### Information given
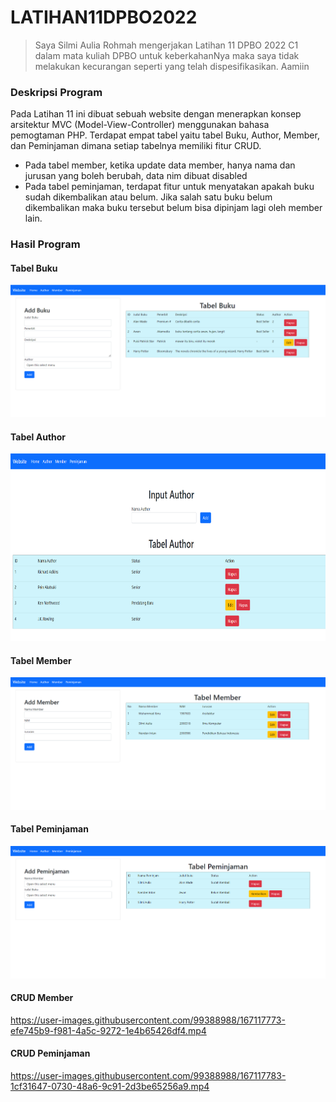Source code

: # LATIHAN11DPBO2022

> Saya Silmi Aulia Rohmah mengerjakan Latihan 11 DPBO 2022 C1 dalam mata kuliah DPBO untuk keberkahanNya 
> maka saya tidak melakukan kecurangan seperti yang telah dispesifikasikan. Aamiin 

### Deskripsi Program 
Pada Latihan 11 ini dibuat sebuah website dengan menerapkan konsep arsitektur MVC (Model-View-Controller) menggunakan bahasa pemogtaman PHP. Terdapat empat tabel yaitu tabel Buku, Author, Member, dan Peminjaman dimana setiap tabelnya memiliki fitur CRUD. 
- Pada tabel member, ketika update data member, hanya nama dan jurusan yang boleh berubah, data nim dibuat disabled
- Pada tabel peminjaman, terdapat fitur untuk menyatakan apakah buku sudah dikembalikan atau belum. Jika salah satu buku belum dikembalikan maka buku tersebut belum bisa dipinjam lagi oleh member lain.

### Hasil Program

#### Tabel Buku

<p align="left">
  <img src="https://github.com/silmiaulia/LATIHAN11DPBO2022/blob/main/Screenshot/home.png"/>
</p>

#### Tabel Author

<p align="left">
  <img width="700" height="300" src="https://github.com/silmiaulia/LATIHAN11DPBO2022/blob/main/Screenshot/author.png"/>
</p>

#### Tabel Member
<p align="left">
  <img src="https://github.com/silmiaulia/LATIHAN11DPBO2022/blob/main/Screenshot/member.png"/>
</p>

#### Tabel Peminjaman

<p align="left">
  <img src="https://github.com/silmiaulia/LATIHAN11DPBO2022/blob/main/Screenshot/peminjaman.png"/>
</p>

#### CRUD Member
https://user-images.githubusercontent.com/99388988/167117773-efe745b9-f981-4a5c-9272-1e4b65426df4.mp4


#### CRUD Peminjaman
https://user-images.githubusercontent.com/99388988/167117783-1cf31647-0730-48a6-9c91-2d3be65256a9.mp4


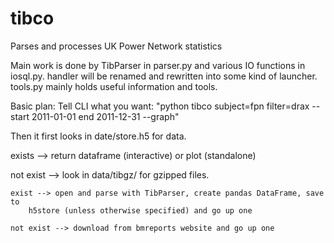 tibco
=====

Parses and processes UK Power Network statistics


Main work is done by TibParser in parser.py and various IO functions
in iosql.py. handler will be renamed and rewritten into some kind of
launcher. tools.py mainly holds useful information and tools.

Basic plan:
Tell CLI what you want:
"python tibco subject=fpn filter=drax --start 2011-01-01 end 2011-12-31 --graph"

Then it first looks in date/store.h5 for data.

exists --> return dataframe (interactive) or plot (standalone)

not exist --> look in data/tibgz/ for gzipped files. 

	exist --> open and parse with TibParser, create pandas DataFrame, save to 
		h5store (unless otherwise specified) and go up one

	not exist --> download from bmreports website and go up one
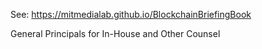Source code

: See: https://mitmedialab.github.io/BlockchainBriefingBook


General Principals for In-House and Other Counsel

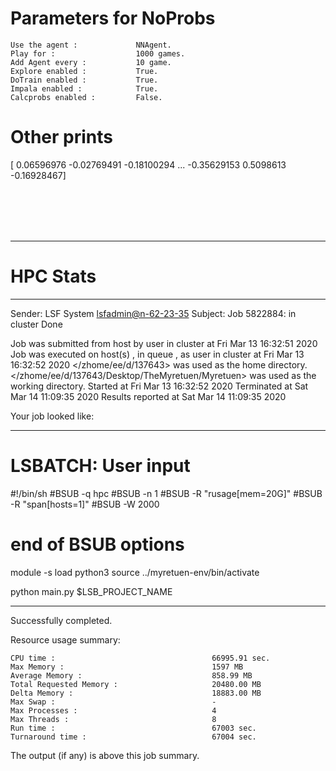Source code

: # Parameters for NoProbs

    Use the agent :             NNAgent.
    Play for :                  1000 games.
    Add Agent every :           10 game.
    Explore enabled :           True.
    DoTrain enabled :           True.
    Impala enabled :            True.
    Calcprobs enabled :         False.

# Other prints

[ 0.06596976 -0.02769491 -0.18100294 ... -0.35629153  0.5098613
 -0.16928467]

 <br /> 
 <br /> 
 <br /> 
 <br />

---------------------------------------------------------------------------------------------------------------------

# HPC Stats


------------------------------------------------------------
Sender: LSF System <lsfadmin@n-62-23-35>
Subject: Job 5822884: <NNAgent4NoProbs> in cluster <dcc> Done

Job <NNAgent4NoProbs> was submitted from host <n-62-30-7> by user <s183905> in cluster <dcc> at Fri Mar 13 16:32:51 2020
Job was executed on host(s) <n-62-23-35>, in queue <hpc>, as user <s183905> in cluster <dcc> at Fri Mar 13 16:32:52 2020
</zhome/ee/d/137643> was used as the home directory.
</zhome/ee/d/137643/Desktop/TheMyretuen/Myretuen> was used as the working directory.
Started at Fri Mar 13 16:32:52 2020
Terminated at Sat Mar 14 11:09:35 2020
Results reported at Sat Mar 14 11:09:35 2020

Your job looked like:

------------------------------------------------------------
# LSBATCH: User input
#!/bin/sh
#BSUB -q hpc
#BSUB -n 1
#BSUB -R "rusage[mem=20G]"
#BSUB -R "span[hosts=1]"
#BSUB -W 2000
# end of BSUB options

module -s load python3
source ../myretuen-env/bin/activate

python main.py $LSB_PROJECT_NAME


------------------------------------------------------------

Successfully completed.

Resource usage summary:

    CPU time :                                   66995.91 sec.
    Max Memory :                                 1597 MB
    Average Memory :                             858.99 MB
    Total Requested Memory :                     20480.00 MB
    Delta Memory :                               18883.00 MB
    Max Swap :                                   -
    Max Processes :                              4
    Max Threads :                                8
    Run time :                                   67003 sec.
    Turnaround time :                            67004 sec.

The output (if any) is above this job summary.

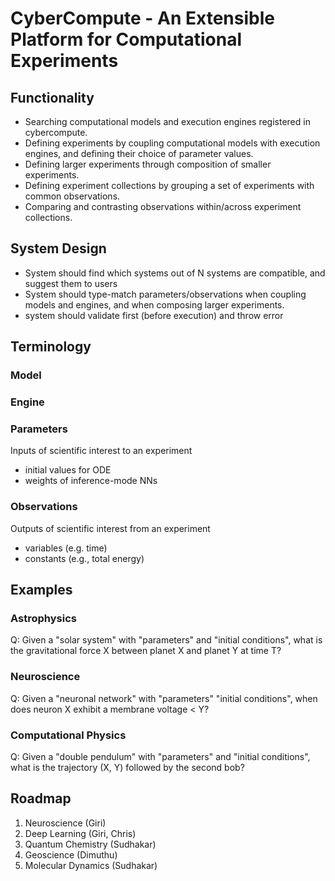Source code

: # CyberCompute - An Extensible Platform for Computational Experiments

## Functionality

- Searching computational models and execution engines registered in cybercompute.
- Defining experiments by coupling computational models with execution engines, and defining their choice of parameter values.
- Defining larger experiments through composition of smaller experiments.
- Defining experiment collections by grouping a set of experiments with common observations.
- Comparing and contrasting observations within/across experiment collections.

## System Design

- System should find which systems out of N systems are compatible, and suggest them to users
- System should type-match parameters/observations when coupling models and engines, and when composing larger experiments.
- system should validate first (before execution) and throw error

## Terminology

### Model

### Engine

### Parameters

Inputs of scientific interest to an experiment

- initial values for ODE
- weights of inference-mode NNs

### Observations

Outputs of scientific interest from an experiment

- variables (e.g. time)
- constants (e.g., total energy)

## Examples

### Astrophysics

Q: Given a "solar system" with "parameters" and "initial conditions", what is the gravitational force X between planet X and planet Y at time T?

### Neuroscience

Q: Given a "neuronal network" with "parameters" "initial conditions", when does neuron X exhibit a membrane voltage < Y?

### Computational Physics

Q: Given a "double pendulum" with "parameters" and "initial conditions", what is the trajectory (X, Y) followed by the second bob?

## Roadmap

1. Neuroscience (Giri)
2. Deep Learning (Giri, Chris)
3. Quantum Chemistry (Sudhakar)
4. Geoscience (Dimuthu)
5. Molecular Dynamics (Sudhakar)
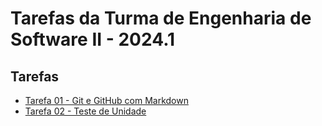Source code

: # Tarefas da Turma de Engenharia de Software II - 2024.1

## Tarefas

* [Tarefa 01 - Git e GitHub com Markdown](Ericleisonn/tarefa01.md)
* [Tarefa 02 - Teste de Unidade](Ericleisonn/tarefa02.md)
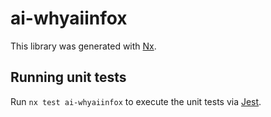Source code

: # ai-whyaiinfox

This library was generated with [Nx](https://nx.dev).

## Running unit tests

Run `nx test ai-whyaiinfox` to execute the unit tests via [Jest](https://jestjs.io).
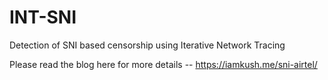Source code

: # INT-SNI
Detection of SNI based censorship using Iterative Network Tracing

Please read the blog here for more details -- https://iamkush.me/sni-airtel/
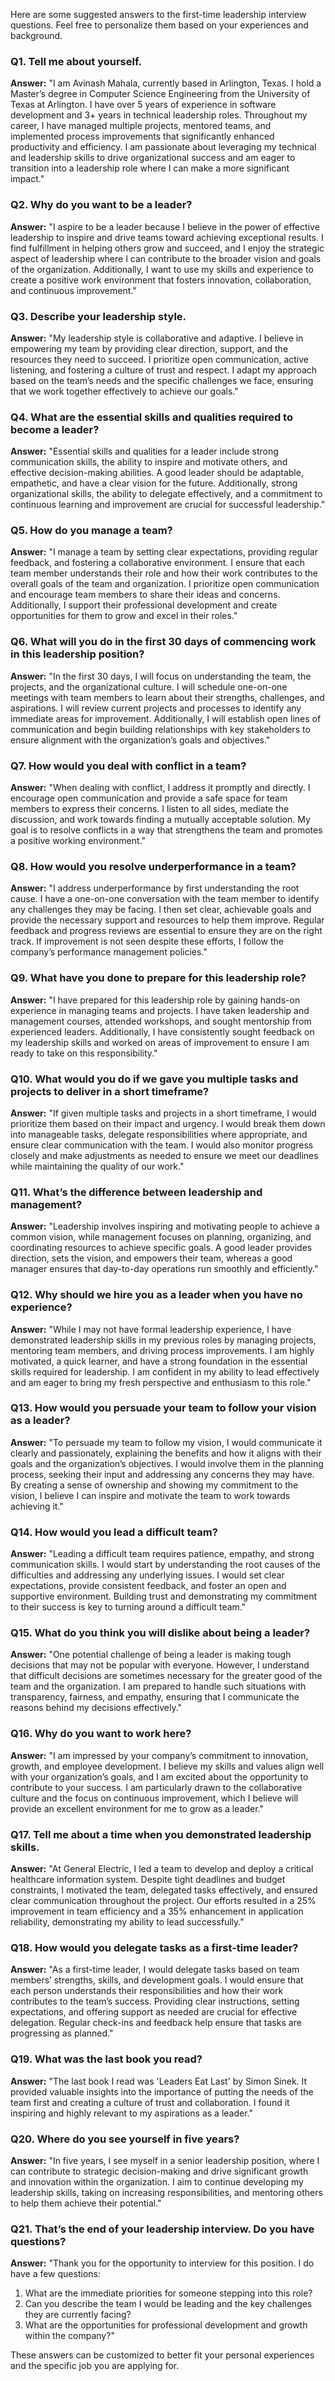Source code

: Here are some suggested answers to the first-time leadership interview questions. Feel free to personalize them based on your experiences and background.

### Q1. Tell me about yourself.
**Answer:**
"I am Avinash Mahala, currently based in Arlington, Texas. I hold a Master’s degree in Computer Science Engineering from the University of Texas at Arlington. I have over 5 years of experience in software development and 3+ years in technical leadership roles. Throughout my career, I have managed multiple projects, mentored teams, and implemented process improvements that significantly enhanced productivity and efficiency. I am passionate about leveraging my technical and leadership skills to drive organizational success and am eager to transition into a leadership role where I can make a more significant impact."

### Q2. Why do you want to be a leader?
**Answer:**
"I aspire to be a leader because I believe in the power of effective leadership to inspire and drive teams toward achieving exceptional results. I find fulfillment in helping others grow and succeed, and I enjoy the strategic aspect of leadership where I can contribute to the broader vision and goals of the organization. Additionally, I want to use my skills and experience to create a positive work environment that fosters innovation, collaboration, and continuous improvement."

### Q3. Describe your leadership style.
**Answer:**
"My leadership style is collaborative and adaptive. I believe in empowering my team by providing clear direction, support, and the resources they need to succeed. I prioritize open communication, active listening, and fostering a culture of trust and respect. I adapt my approach based on the team’s needs and the specific challenges we face, ensuring that we work together effectively to achieve our goals."

### Q4. What are the essential skills and qualities required to become a leader?
**Answer:**
"Essential skills and qualities for a leader include strong communication skills, the ability to inspire and motivate others, and effective decision-making abilities. A good leader should be adaptable, empathetic, and have a clear vision for the future. Additionally, strong organizational skills, the ability to delegate effectively, and a commitment to continuous learning and improvement are crucial for successful leadership."

### Q5. How do you manage a team?
**Answer:**
"I manage a team by setting clear expectations, providing regular feedback, and fostering a collaborative environment. I ensure that each team member understands their role and how their work contributes to the overall goals of the team and organization. I prioritize open communication and encourage team members to share their ideas and concerns. Additionally, I support their professional development and create opportunities for them to grow and excel in their roles."

### Q6. What will you do in the first 30 days of commencing work in this leadership position?
**Answer:**
"In the first 30 days, I will focus on understanding the team, the projects, and the organizational culture. I will schedule one-on-one meetings with team members to learn about their strengths, challenges, and aspirations. I will review current projects and processes to identify any immediate areas for improvement. Additionally, I will establish open lines of communication and begin building relationships with key stakeholders to ensure alignment with the organization’s goals and objectives."

### Q7. How would you deal with conflict in a team?
**Answer:**
"When dealing with conflict, I address it promptly and directly. I encourage open communication and provide a safe space for team members to express their concerns. I listen to all sides, mediate the discussion, and work towards finding a mutually acceptable solution. My goal is to resolve conflicts in a way that strengthens the team and promotes a positive working environment."

### Q8. How would you resolve underperformance in a team?
**Answer:**
"I address underperformance by first understanding the root cause. I have a one-on-one conversation with the team member to identify any challenges they may be facing. I then set clear, achievable goals and provide the necessary support and resources to help them improve. Regular feedback and progress reviews are essential to ensure they are on the right track. If improvement is not seen despite these efforts, I follow the company’s performance management policies."

### Q9. What have you done to prepare for this leadership role?
**Answer:**
"I have prepared for this leadership role by gaining hands-on experience in managing teams and projects. I have taken leadership and management courses, attended workshops, and sought mentorship from experienced leaders. Additionally, I have consistently sought feedback on my leadership skills and worked on areas of improvement to ensure I am ready to take on this responsibility."

### Q10. What would you do if we gave you multiple tasks and projects to deliver in a short timeframe?
**Answer:**
"If given multiple tasks and projects in a short timeframe, I would prioritize them based on their impact and urgency. I would break them down into manageable tasks, delegate responsibilities where appropriate, and ensure clear communication with the team. I would also monitor progress closely and make adjustments as needed to ensure we meet our deadlines while maintaining the quality of our work."

### Q11. What’s the difference between leadership and management?
**Answer:**
"Leadership involves inspiring and motivating people to achieve a common vision, while management focuses on planning, organizing, and coordinating resources to achieve specific goals. A good leader provides direction, sets the vision, and empowers their team, whereas a good manager ensures that day-to-day operations run smoothly and efficiently."

### Q12. Why should we hire you as a leader when you have no experience?
**Answer:**
"While I may not have formal leadership experience, I have demonstrated leadership skills in my previous roles by managing projects, mentoring team members, and driving process improvements. I am highly motivated, a quick learner, and have a strong foundation in the essential skills required for leadership. I am confident in my ability to lead effectively and am eager to bring my fresh perspective and enthusiasm to this role."

### Q13. How would you persuade your team to follow your vision as a leader?
**Answer:**
"To persuade my team to follow my vision, I would communicate it clearly and passionately, explaining the benefits and how it aligns with their goals and the organization’s objectives. I would involve them in the planning process, seeking their input and addressing any concerns they may have. By creating a sense of ownership and showing my commitment to the vision, I believe I can inspire and motivate the team to work towards achieving it."

### Q14. How would you lead a difficult team?
**Answer:**
"Leading a difficult team requires patience, empathy, and strong communication skills. I would start by understanding the root causes of the difficulties and addressing any underlying issues. I would set clear expectations, provide consistent feedback, and foster an open and supportive environment. Building trust and demonstrating my commitment to their success is key to turning around a difficult team."

### Q15. What do you think you will dislike about being a leader?
**Answer:**
"One potential challenge of being a leader is making tough decisions that may not be popular with everyone. However, I understand that difficult decisions are sometimes necessary for the greater good of the team and the organization. I am prepared to handle such situations with transparency, fairness, and empathy, ensuring that I communicate the reasons behind my decisions effectively."

### Q16. Why do you want to work here?
**Answer:**
"I am impressed by your company’s commitment to innovation, growth, and employee development. I believe my skills and values align well with your organization’s goals, and I am excited about the opportunity to contribute to your success. I am particularly drawn to the collaborative culture and the focus on continuous improvement, which I believe will provide an excellent environment for me to grow as a leader."

### Q17. Tell me about a time when you demonstrated leadership skills.
**Answer:**
"At General Electric, I led a team to develop and deploy a critical healthcare information system. Despite tight deadlines and budget constraints, I motivated the team, delegated tasks effectively, and ensured clear communication throughout the project. Our efforts resulted in a 25% improvement in team efficiency and a 35% enhancement in application reliability, demonstrating my ability to lead successfully."

### Q18. How would you delegate tasks as a first-time leader?
**Answer:**
"As a first-time leader, I would delegate tasks based on team members’ strengths, skills, and development goals. I would ensure that each person understands their responsibilities and how their work contributes to the team’s success. Providing clear instructions, setting expectations, and offering support as needed are crucial for effective delegation. Regular check-ins and feedback help ensure that tasks are progressing as planned."

### Q19. What was the last book you read?
**Answer:**
"The last book I read was 'Leaders Eat Last' by Simon Sinek. It provided valuable insights into the importance of putting the needs of the team first and creating a culture of trust and collaboration. I found it inspiring and highly relevant to my aspirations as a leader."

### Q20. Where do you see yourself in five years?
**Answer:**
"In five years, I see myself in a senior leadership position, where I can contribute to strategic decision-making and drive significant growth and innovation within the organization. I aim to continue developing my leadership skills, taking on increasing responsibilities, and mentoring others to help them achieve their potential."

### Q21. That’s the end of your leadership interview. Do you have questions?
**Answer:**
"Thank you for the opportunity to interview for this position. I do have a few questions: 
1. What are the immediate priorities for someone stepping into this role?
2. Can you describe the team I would be leading and the key challenges they are currently facing?
3. What are the opportunities for professional development and growth within the company?"

These answers can be customized to better fit your personal experiences and the specific job you are applying for.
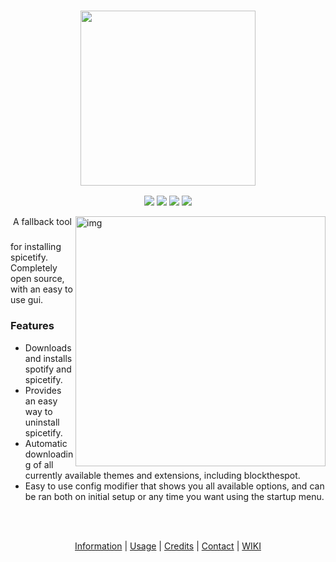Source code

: <h3 align="center"><img src="https://i.ibb.co/TPVYWJY/68747470733a2f2f692e696d6775722e636f6d2f6977634c4954512e706e67.png" height="280px"></h3>
<p align="center">
  <a href="https://github.com/OhItsTom/spicetify-easyinstall/releases/latest"><img src="https://img.shields.io/github/v/release/ohitstom/spicetify-easyinstall?include_prereleases"></a>
  <a href="https://github.com/OhItsTom/spicetify-easyinstall/releases"><img src="https://img.shields.io/github/downloads/ohitstom/spicetify-easyinstall/total"></a>
  <a href="https://github.com/OhItsTom/spicetify-easyinstall/issues?q=is%3Aissue+is%3Aclosed"><img src="https://img.shields.io/github/issues-closed/OhItsTom/spicetify-easyinstall"></a>
  <a href="https://www.youtube.com/watch?v=dQw4w9WgXcQ"><img src="https://img.shields.io/badge/OS-windows-lightgrey"></a>
</p>

<img align="top" height="40px" style="visibility: hidden;">

<img src="https://user-images.githubusercontent.com/26436809/118751529-d0abcf00-b8a4-11eb-9876-8b15f930a691.png" alt="img" align="right" width="400px">
A fallback tool for installing spicetify. Completely open source, with an easy to use gui.

### Features
 - Downloads and installs spotify and spicetify.
 - Provides an easy way to uninstall spicetify.
 - Automatic downloading of all currently available themes and extensions, including blockthespot.
 - Easy to use config modifier that shows you all available options, and can be ran both on initial setup or any time you want using the startup menu.

<br />

<br />

<p align="center">
  <a href="https://github.com/OhItsTom/spicetify-easyinstall/wiki/information" title="Information">Information</a>
  |
  <a href="https://github.com/OhItsTom/spicetify-easyinstall/wiki/Usage"       title="Usage"      >Usage</a>
  |
  <a href="https://github.com/OhItsTom/spicetify-easyinstall/wiki/Credits"     title="Credits">Credits</a>
  |
  <a href="https://github.com/OhItsTom/spicetify-easyinstall/wiki/Contact"     title="Contact">Contact</a>
  |
  <a href="https://github.com/OhItsTom/spicetify-easyinstall/wiki"             title="WIKI">WIKI</a>
</p>
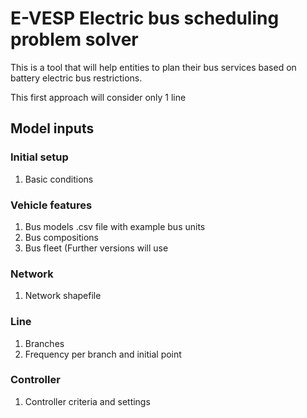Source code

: # E-VESP Electric bus scheduling problem solver

This is a tool that will help entities to plan their bus services based on battery electric bus restrictions. 

This first approach will consider only 1 line 

## Model inputs
### Initial setup
1. Basic conditions
### Vehicle features
1. Bus models .csv file with example bus units
2. Bus compositions
3. Bus fleet (Further versions will use 
### Network
1. Network shapefile
### Line 
1. Branches
2. Frequency per branch and initial point
### Controller
1. Controller criteria and settings

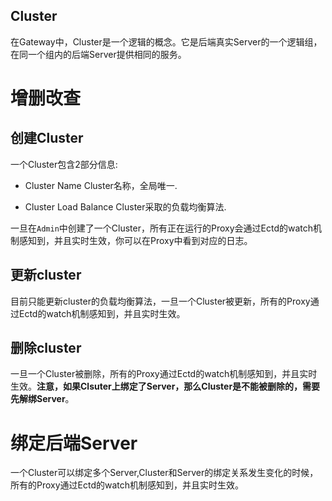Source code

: Cluster
-------
在Gateway中，Cluster是一个逻辑的概念。它是后端真实Server的一个逻辑组，在同一个组内的后端Server提供相同的服务。

# 增删改查
## 创建Cluster
一个Cluster包含2部分信息:

* Cluster Name
  Cluster名称，全局唯一.

* Cluster Load Balance
  Cluster采取的负载均衡算法.

一旦在`Admin`中创建了一个Cluster，所有正在运行的Proxy会通过Ectd的watch机制感知到，并且实时生效，你可以在Proxy中看到对应的日志。

## 更新cluster
目前只能更新cluster的负载均衡算法，一旦一个Cluster被更新，所有的Proxy通过Ectd的watch机制感知到，并且实时生效。

## 删除cluster
一旦一个Cluster被删除，所有的Proxy通过Ectd的watch机制感知到，并且实时生效。**注意，如果Clsuter上绑定了Server，那么Cluster是不能被删除的，需要先解绑Server**。

# 绑定后端Server
一个Cluster可以绑定多个Server,Cluster和Server的绑定关系发生变化的时候，所有的Proxy通过Ectd的watch机制感知到，并且实时生效。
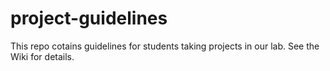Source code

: # project-guidelines
This repo cotains guidelines for students taking projects in our lab. See the Wiki for details.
######
## What the task requires
Looking at the data above, how many lines hold the word "CRUD"? Respond with the number alone.

## Response to this task
3